*Given records*:
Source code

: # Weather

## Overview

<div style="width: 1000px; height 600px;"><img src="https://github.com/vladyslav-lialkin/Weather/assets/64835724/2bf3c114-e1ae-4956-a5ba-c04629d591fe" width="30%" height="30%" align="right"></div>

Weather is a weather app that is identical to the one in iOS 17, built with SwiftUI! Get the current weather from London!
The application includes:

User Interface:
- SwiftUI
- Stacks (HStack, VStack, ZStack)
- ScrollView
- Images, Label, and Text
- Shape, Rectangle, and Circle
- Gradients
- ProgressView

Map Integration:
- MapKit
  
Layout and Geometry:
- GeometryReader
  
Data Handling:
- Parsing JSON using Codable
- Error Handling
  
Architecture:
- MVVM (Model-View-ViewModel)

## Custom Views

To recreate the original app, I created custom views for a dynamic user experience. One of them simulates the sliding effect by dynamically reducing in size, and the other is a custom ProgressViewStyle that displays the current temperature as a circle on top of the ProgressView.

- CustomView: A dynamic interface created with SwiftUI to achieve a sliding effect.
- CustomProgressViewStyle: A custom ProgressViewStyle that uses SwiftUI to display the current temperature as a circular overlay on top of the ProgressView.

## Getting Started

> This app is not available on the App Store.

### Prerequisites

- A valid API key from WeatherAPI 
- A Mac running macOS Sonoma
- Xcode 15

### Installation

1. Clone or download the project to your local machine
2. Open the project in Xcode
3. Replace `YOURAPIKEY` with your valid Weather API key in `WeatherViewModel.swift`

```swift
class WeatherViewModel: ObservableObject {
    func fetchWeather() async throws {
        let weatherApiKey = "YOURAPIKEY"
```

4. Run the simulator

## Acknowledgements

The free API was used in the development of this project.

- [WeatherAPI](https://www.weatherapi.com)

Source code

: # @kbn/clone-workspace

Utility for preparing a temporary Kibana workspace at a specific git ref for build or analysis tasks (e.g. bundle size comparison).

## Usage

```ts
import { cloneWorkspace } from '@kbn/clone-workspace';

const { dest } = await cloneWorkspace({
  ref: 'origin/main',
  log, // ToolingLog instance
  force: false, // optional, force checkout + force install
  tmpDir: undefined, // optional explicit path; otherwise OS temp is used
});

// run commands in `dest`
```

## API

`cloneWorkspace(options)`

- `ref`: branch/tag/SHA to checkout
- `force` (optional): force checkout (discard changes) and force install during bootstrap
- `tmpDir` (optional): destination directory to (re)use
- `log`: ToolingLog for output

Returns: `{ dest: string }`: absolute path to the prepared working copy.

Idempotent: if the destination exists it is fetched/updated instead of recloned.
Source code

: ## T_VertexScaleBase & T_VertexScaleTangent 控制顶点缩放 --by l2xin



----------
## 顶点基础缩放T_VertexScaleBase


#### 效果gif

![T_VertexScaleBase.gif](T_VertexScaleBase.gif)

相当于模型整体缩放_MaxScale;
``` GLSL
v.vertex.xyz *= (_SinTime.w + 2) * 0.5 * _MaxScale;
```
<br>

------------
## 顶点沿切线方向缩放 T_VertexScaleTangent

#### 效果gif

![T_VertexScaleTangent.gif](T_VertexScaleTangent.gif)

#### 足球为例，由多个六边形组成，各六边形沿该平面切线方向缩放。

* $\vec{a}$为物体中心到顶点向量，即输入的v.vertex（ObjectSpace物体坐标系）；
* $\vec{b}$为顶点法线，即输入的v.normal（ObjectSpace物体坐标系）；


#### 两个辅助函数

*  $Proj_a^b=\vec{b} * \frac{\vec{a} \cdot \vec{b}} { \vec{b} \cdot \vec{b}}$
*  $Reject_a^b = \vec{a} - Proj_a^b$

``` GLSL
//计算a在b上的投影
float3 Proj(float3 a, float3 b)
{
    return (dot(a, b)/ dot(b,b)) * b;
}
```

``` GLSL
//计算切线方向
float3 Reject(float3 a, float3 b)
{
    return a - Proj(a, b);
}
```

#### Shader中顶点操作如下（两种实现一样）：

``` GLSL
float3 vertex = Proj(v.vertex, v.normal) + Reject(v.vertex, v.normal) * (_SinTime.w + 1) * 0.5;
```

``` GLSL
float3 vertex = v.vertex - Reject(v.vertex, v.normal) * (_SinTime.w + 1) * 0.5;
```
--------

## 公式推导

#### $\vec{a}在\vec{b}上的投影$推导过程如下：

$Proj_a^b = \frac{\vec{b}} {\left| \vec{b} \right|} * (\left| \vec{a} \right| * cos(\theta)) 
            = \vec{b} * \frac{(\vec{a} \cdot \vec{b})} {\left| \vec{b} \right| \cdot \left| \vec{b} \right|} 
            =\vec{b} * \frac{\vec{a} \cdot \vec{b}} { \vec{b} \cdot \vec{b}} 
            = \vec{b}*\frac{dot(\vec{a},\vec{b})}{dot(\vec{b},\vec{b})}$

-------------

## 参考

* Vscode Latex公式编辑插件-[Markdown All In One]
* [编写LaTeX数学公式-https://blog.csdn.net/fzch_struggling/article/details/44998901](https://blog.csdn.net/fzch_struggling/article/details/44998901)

*Problem statement*:
Check each line of the records above for "used", and copy those that have it.

*Exercise output*:
The free API was used in the development of this project.
  tmpDir: undefined, // optional explicit path; otherwise OS temp is used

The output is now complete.